Inverse CDF requires knowing $F^{-1}$ analytically. For many distributions (multivariate Gaussian, posterior distributions in Bayesian models), this is not available.

3. Rejection Sampling

Sample from a proposal distribution $q(x)$ that is easy to sample from, and reject samples that are unlikely under the target $p(x)$.

Algorithm

Given target $p(x)$ and proposal $q(x)$ with constant $M$ such that $p(x) \leq M \cdot q(x)$ for all $x$:

REPEAT:
  1. Sample x ~ q(x)
  2. Sample u ~ Uniform(0, 1)
  3. IF u <= p(x) / (M * q(x)):
       ACCEPT x  (return x)
     ELSE:
       REJECT x  (try again)

Acceptance probability: $P(\text{accept}) = \frac{1}{M}$

The tighter the proposal envelope ($M$ close to 1), the fewer rejections.
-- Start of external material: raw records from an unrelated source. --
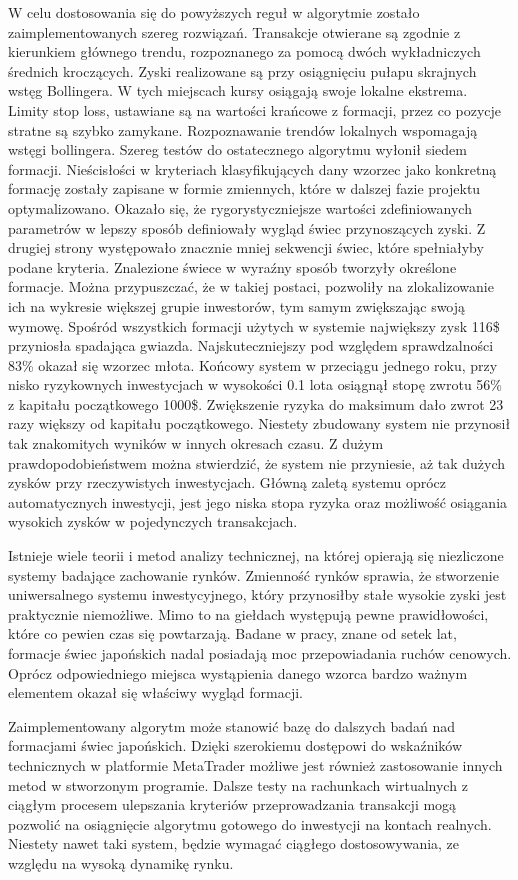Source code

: \documentclass[pdflatex,11pt]{aghdpl}
\begin{document}
W celu dostosowania się do powyższych reguł w algorytmie zostało zaimplementowanych szereg rozwiązań. Transakcje otwierane są zgodnie z kierunkiem głównego trendu, rozpoznanego za pomocą dwóch wykładniczych średnich kroczących. Zyski realizowane są przy osiągnięciu pułapu skrajnych wstęg Bollingera. W tych miejscach kursy osiągają swoje lokalne ekstrema. Limity stop loss, ustawiane są na wartości krańcowe z formacji, przez co pozycje stratne są szybko zamykane. Rozpoznawanie trendów lokalnych wspomagają wstęgi bollingera. Szereg testów do ostatecznego algorytmu wyłonił siedem formacji. Nieścisłości w kryteriach klasyfikujących dany wzorzec jako konkretną formację zostały zapisane w formie zmiennych, które w dalszej fazie projektu optymalizowano. Okazało się, że rygorystyczniejsze wartości zdefiniowanych parametrów w lepszy sposób definiowały wygląd świec przynoszących zyski. Z drugiej strony występowało znacznie mniej sekwencji świec, które spełniałyby podane kryteria. Znalezione świece w wyraźny sposób tworzyły określone formacje. Można przypuszczać, że w takiej postaci, pozwoliły na zlokalizowanie ich na wykresie większej grupie inwestorów, tym samym zwiększając swoją wymowę. Spośród wszystkich formacji użytych w systemie największy zysk 116\$ przyniosła spadająca gwiazda. Najskuteczniejszy pod względem sprawdzalności 83\% okazał się wzorzec młota. Końcowy system w przeciągu jednego roku, przy nisko ryzykownych inwestycjach w wysokości 0.1 lota osiągnął stopę zwrotu 56\% z kapitału początkowego 1000\$. Zwiększenie ryzyka do maksimum dało zwrot 23 razy większy od kapitału początkowego. Niestety zbudowany system nie przynosił tak znakomitych wyników w innych okresach czasu. Z dużym prawdopodobieństwem można stwierdzić, że system nie przyniesie, aż tak dużych zysków przy rzeczywistych inwestycjach. Główną zaletą systemu oprócz automatycznych inwestycji, jest jego niska stopa ryzyka oraz możliwość osiągania wysokich zysków w pojedynczych transakcjach. 

Istnieje wiele teorii i metod analizy technicznej, na której opierają się niezliczone systemy badające zachowanie rynków. Zmienność rynków sprawia, że stworzenie uniwersalnego systemu inwestycyjnego, który przynosiłby stałe wysokie zyski jest praktycznie niemożliwe. Mimo to na giełdach występują pewne prawidłowości, które co pewien czas się powtarzają. Badane w pracy, znane od setek lat, formacje świec japońskich nadal posiadają moc przepowiadania ruchów cenowych. Oprócz odpowiedniego miejsca wystąpienia danego wzorca bardzo ważnym elementem okazał się właściwy wygląd formacji. 

Zaimplementowany algorytm może stanowić bazę do dalszych badań nad formacjami świec japońskich. Dzięki szerokiemu dostępowi do wskaźników technicznych w platformie MetaTrader możliwe jest również zastosowanie innych metod w stworzonym programie. Dalsze testy na rachunkach wirtualnych z ciągłym procesem ulepszania kryteriów przeprowadzania transakcji mogą pozwolić na osiągnięcie algorytmu gotowego do inwestycji na kontach realnych. Niestety nawet taki system, będzie wymagać ciągłego dostosowywania, ze względu na wysoką dynamikę rynku.
% 
% 



\end{document}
Rejection Sampling Visualization:

  M·q(x)  ─────────────────────────────────  (proposal envelope)
           │                           │
  p(x)     │      ╭───────╮            │      (target density)
           │    ╭─╯       ╰─╮          │
           │  ╭─╯           ╰───╮      │
           └──────────────────────────── x

  Accept region (between p(x) and M·q(x)): probability p(x)/(M·q(x))
  Reject region (above p(x)):              probability 1 - p(x)/(M·q(x))

import numpy as np
from scipy.stats import norm, beta

def rejection_sampling(target_pdf, proposal_pdf, proposal_sampler, M, n_samples):
    """
    Generic rejection sampler.

    Args:
        target_pdf: function x -> p(x)
        proposal_pdf: function x -> q(x)
        proposal_sampler: function n -> n samples from q
        M: constant such that p(x) <= M * q(x) for all x
        n_samples: desired number of accepted samples

    Returns:
        accepted_samples, n_total_attempts
    """
    accepted = []
    n_attempts = 0

    while len(accepted) < n_samples:
        # Step 1: sample from proposal
        x = proposal_sampler(1)[0]
        n_attempts += 1

        # Step 2: compute acceptance ratio
        accept_ratio = target_pdf(x) / (M * proposal_pdf(x))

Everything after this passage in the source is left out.